Before he was killed earlier this month at a speaking event in Utah, one of the most popular video clips featuring Charlie Kirk showed him mocking a college girl for having a wardrobe malfunction. In the clip, a young woman confronts him at one of his ballyhooed “debate” appearances on college campuses. Surrounded by a mob of jeering boys wearing MAGA hats, the girl apologizes and says she’s “very nervous,” and it seems like an accident that her nipple slips out. Temperatures reached a high of 84 degrees that day at the University of Pittsburgh, and she had dressed accordingly, wearing a cropped cami.

But even if she did it on purpose, Kirk’s reaction was disgusting. He rolled out the video on YouTube and his social media channels with headlines that framed the young woman as sexually loose. “SHE TRIES TO FLASH ME!” declared one headline. “Did Hater Try to Flash Charlie Kirk to Get Him Banned on YouTube?” read another.

The headlines were dishonest in another way, though, promising potential viewers that the girl was “wrecked” by Kirk in this “debate.” Anyone who actually listened to what the girl said knows that, on traditional metrics like being right and making sense, she cleaned his clock. She pointed out that it was “silly” that a 30-year-old man was trying pass off yelling at teenagers as “debate.” She called Kirk out for “the way that you edit content and specifically frame it so people look bad talking to you,” which he proceeded to prove by portraying her as a dumb slut, instead of what she clearly was: A smart, brave woman who called Kirk out, despite his vocal mob of supporters.

The video got 10 million views on YouTube, and an untold number across other social media platforms. There was a common response: Almost no one responding engaged with this girl’s points. Most of the commenters were men calling her stupid and lamenting that the “woke” media is ruining women.

The media myth that Kirk was doing politics the “right way” owes everything to pundits who never bothered to look at his actual content. His videos were not about substantive debate. They were just MAGA rage bait. To quote one of his popular tweets, “Who we actually can’t stand are angry, liberal, white women.

The media myth that Kirk was doing politics the “right way” owes everything to pundits who never bothered to look at his actual content. His videos were not about substantive debate.

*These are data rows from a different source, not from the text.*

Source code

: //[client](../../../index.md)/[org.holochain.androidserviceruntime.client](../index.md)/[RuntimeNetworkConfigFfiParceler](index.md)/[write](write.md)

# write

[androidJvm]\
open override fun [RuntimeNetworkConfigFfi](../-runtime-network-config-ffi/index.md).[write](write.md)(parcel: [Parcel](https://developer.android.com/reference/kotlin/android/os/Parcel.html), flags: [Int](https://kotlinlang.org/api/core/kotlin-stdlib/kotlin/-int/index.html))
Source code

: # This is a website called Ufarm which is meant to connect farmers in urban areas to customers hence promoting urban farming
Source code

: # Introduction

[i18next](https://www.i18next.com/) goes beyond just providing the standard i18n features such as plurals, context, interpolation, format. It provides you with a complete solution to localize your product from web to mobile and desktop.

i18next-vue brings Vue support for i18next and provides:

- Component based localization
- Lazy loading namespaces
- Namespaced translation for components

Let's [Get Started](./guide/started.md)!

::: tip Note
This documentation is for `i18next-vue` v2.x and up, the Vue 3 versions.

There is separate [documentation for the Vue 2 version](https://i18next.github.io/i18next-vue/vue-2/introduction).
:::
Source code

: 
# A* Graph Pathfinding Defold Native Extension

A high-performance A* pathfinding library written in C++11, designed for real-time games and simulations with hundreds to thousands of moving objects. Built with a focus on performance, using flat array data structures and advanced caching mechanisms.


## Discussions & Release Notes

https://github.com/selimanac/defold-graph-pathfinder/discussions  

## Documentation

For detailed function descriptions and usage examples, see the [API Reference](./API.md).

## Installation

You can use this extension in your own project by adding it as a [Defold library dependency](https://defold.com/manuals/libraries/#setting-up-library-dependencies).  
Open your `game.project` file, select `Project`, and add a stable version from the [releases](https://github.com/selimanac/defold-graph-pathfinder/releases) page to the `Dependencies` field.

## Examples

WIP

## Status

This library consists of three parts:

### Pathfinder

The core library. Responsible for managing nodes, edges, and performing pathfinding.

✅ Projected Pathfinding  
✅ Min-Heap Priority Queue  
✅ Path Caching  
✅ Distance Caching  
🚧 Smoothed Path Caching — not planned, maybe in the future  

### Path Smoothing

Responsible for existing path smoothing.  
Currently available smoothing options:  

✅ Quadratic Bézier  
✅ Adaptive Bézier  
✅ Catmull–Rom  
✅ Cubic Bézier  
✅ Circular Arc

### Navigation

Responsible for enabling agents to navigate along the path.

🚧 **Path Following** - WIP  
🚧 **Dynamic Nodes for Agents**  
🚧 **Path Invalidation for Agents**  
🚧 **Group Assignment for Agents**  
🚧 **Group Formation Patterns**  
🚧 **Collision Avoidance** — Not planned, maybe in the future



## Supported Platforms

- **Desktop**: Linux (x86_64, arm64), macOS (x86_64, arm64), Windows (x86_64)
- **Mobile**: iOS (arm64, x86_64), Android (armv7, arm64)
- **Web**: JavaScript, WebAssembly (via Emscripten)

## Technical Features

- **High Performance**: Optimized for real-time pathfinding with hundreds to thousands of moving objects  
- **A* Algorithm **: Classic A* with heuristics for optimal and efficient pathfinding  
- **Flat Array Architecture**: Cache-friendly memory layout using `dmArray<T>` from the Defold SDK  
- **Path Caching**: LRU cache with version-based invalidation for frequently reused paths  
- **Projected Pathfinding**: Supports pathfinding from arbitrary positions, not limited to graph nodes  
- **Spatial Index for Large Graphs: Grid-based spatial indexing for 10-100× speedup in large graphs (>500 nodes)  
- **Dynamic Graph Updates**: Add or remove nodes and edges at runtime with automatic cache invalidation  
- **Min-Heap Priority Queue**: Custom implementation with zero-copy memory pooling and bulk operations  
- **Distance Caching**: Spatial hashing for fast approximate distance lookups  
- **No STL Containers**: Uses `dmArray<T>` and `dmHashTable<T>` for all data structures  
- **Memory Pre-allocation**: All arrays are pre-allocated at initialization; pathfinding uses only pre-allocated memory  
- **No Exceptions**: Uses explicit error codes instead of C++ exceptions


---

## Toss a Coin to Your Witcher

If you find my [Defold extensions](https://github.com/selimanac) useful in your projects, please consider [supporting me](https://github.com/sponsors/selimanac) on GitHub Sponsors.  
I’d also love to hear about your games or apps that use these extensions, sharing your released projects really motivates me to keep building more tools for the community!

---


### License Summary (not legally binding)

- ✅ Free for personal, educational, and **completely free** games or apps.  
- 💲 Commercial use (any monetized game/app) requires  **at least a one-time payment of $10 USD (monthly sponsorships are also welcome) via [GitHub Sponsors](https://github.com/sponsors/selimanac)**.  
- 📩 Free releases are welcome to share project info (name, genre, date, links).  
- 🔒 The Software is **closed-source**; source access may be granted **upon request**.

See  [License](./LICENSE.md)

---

They were just MAGA rage bait. To quote one of his popular tweets, “Who we actually can’t stand are angry, liberal, white women.”

In a more recent video from July, Kirk yelled at a college girl that abortion bans are necessary to force her to “take responsibility for your orgasms.” In another, he sneered at a woman that God is “the father” and she has no right to call God “mother.”

The kids in these videos are often cogent and persuasive, but their words don’t matter to the viewers. The bitter, misogynist audience is there for the provocative visual of the older Kirk looking down on and verbally “owning” supposedly “ruined” women. His empire was built on videos promising sexualized humiliation of liberal women — really, girls — for MAGA men. Reasoned discourse had nothing to do with it.

In the days after Kirk’s killing, his wife Erika has assumed his mantle. On Sept. 18, she was named CEO of Turning Point USA, the conservative youth outreach organization Kirk co-founded in 2012 and led until his assassination.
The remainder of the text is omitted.